Assignment: Your task is to copy every line of the entries that contains "thebibliography".

Given data:
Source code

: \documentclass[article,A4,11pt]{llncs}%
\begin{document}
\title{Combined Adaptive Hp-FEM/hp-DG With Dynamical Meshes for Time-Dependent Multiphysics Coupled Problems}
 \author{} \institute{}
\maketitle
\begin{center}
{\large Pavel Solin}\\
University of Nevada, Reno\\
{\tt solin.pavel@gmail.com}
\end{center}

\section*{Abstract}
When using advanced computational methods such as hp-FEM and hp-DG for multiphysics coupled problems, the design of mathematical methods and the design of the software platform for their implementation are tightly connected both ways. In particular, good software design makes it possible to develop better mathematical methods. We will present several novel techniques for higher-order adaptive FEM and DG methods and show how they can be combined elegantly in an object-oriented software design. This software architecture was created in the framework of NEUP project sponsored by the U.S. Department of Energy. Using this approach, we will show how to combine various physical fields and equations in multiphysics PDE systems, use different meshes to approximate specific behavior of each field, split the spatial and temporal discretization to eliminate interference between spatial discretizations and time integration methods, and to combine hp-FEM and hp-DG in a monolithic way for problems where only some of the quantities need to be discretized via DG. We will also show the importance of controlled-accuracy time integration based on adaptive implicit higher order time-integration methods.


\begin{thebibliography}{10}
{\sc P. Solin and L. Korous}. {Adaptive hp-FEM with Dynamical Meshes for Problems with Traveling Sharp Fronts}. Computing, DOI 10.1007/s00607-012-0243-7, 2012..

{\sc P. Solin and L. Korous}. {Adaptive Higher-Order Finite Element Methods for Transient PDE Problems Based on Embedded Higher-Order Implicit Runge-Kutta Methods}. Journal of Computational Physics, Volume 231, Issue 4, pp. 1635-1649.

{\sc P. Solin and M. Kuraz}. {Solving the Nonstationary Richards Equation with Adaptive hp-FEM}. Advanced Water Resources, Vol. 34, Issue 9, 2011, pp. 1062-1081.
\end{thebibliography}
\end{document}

* * *

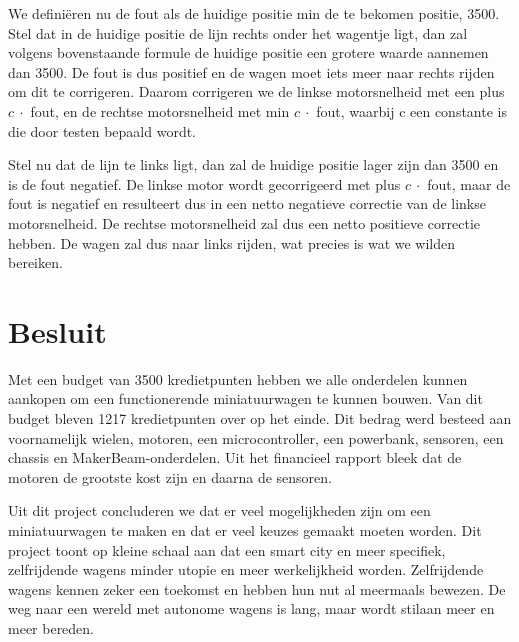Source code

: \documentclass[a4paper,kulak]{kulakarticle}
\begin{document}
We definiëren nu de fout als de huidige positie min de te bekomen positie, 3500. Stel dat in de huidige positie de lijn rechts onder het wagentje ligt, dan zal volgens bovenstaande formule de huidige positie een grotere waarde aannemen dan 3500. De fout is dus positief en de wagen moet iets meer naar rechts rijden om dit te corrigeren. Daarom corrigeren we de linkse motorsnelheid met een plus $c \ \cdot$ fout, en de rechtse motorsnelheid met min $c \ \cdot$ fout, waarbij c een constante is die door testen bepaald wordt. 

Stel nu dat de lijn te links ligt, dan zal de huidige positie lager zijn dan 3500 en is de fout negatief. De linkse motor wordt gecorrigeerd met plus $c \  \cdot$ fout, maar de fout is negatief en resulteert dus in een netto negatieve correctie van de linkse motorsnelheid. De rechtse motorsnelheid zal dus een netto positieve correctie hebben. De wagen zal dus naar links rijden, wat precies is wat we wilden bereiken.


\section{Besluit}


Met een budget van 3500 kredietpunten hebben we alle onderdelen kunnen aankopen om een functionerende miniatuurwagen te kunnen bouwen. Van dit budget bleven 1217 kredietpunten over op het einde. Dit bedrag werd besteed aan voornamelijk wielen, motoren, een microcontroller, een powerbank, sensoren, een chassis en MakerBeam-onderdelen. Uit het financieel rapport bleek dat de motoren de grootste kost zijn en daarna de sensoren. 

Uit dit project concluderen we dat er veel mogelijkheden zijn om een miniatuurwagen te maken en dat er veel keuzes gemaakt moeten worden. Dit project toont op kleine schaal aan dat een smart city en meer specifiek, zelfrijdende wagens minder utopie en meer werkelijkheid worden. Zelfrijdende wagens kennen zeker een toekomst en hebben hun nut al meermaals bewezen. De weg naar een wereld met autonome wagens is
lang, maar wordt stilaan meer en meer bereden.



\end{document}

Response for this exercise:
\begin{thebibliography}{10}
\end{thebibliography}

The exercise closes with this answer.